Volkskrant building in Amsterdam, 2009 (Photo: Wikimedia Commons/Janericloebe) - Source: Volkskrant building in Amsterdam, 2009 (Photo: Wikimedia Commons/Janericloebe) at
Thursday, October 29, 2015 - 08:33
Dutch newspaper Volkskrant apologises for plagiarism
Philippe Remarqu, chief editor of Dutch newspaper the Volkskrant, has published a letter on the newspaper's website in which he apologizes for plagiarism committed by one of their young interns. "This is an unacceptable mistake. I offer our apologies to the readers, like the authors and media whose work was abused", he writes. According to Remarqu, the intern involved is Geerlof de Mooij. After long consideration, the newspaper decided to release his name for transparency on which articles are involved and to avoid any of its other journalists being suspected. De Mooij published a number of articles over the past few months in which some paragraphs turned out to be copied from other domestic and international media, such as NRC, the Financieele Dagblad and The Guardian, the editor writes. He did not name his sources and quoted statements as if they were made to him. The most serious case by far, according to the chief editor, is a copy-pasted interview with one of the executors of the Srebrenica massacre, the Bosnian Croat Drazen Erdemovic, which was published on July 11th. De Mooij claimed that the interview took place telephonically. It now turns out that it was copied from the book They would never hurt a fly by Slavenka Drakulic, the play A patch of earth and Erdemovic's statements to the Yogoslavia Tribunal. De Mooij was dismissed when the plagiarism was discovered late last week. All his articles are currently being investigated, with his assistance, Remarqu writes. So far it seems that roughly a third of his pieces include plagiarized paragraphs. "We bear full responsibility for it.

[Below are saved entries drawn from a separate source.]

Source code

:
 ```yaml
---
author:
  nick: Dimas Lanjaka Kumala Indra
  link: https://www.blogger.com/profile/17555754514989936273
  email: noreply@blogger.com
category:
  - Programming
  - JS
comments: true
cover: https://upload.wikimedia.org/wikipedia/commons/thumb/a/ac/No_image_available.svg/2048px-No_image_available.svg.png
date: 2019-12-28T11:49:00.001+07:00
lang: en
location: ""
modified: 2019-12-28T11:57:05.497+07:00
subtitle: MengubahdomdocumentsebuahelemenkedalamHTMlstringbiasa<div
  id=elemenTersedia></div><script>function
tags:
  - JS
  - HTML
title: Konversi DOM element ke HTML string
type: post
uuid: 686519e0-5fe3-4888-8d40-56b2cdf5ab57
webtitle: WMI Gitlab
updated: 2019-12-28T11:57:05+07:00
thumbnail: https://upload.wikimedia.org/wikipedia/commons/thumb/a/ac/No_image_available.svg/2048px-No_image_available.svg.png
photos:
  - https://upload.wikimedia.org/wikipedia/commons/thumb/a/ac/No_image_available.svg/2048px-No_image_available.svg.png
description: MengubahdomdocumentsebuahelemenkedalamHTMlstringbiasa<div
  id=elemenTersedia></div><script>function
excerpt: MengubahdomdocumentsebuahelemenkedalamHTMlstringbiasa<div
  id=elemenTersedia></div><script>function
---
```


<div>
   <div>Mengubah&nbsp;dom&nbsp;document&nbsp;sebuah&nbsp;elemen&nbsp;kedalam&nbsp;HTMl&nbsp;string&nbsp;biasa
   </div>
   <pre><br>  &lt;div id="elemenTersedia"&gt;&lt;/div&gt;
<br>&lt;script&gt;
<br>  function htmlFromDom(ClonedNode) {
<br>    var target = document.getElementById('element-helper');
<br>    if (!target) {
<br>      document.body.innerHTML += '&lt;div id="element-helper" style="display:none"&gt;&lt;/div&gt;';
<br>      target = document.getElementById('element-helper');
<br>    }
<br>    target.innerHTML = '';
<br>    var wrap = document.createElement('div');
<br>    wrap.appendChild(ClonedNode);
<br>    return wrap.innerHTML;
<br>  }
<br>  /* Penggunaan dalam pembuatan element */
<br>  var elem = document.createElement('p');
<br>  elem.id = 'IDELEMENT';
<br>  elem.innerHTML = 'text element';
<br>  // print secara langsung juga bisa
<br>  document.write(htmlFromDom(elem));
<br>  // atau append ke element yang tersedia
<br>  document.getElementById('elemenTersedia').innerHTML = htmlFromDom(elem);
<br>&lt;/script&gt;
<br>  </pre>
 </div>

I and other executives at the newspaper did not pay enough attention when a young intern turned out to write remarkably well and lots." Remarqu writes. In July the editors noticed that De Mooij had quoted from a NRC article with out attribution and spoke to him about it, thinking it a rookie mistake. "We should have been more alert after that." De Mooij's articles will be available on the Volkskrant's website for two weeks and then be removed from the site. The Ombudswoman working on the investigation will give more details on the plagiarism case on Saturday. Remarqu emphasized that the responsibility, and therefore the accountability, lies firstly and foremostly with the newspaper. "I am baffled by this deception. But I also consider it a personal tragedy for a young man, who expressed much regret about his actions."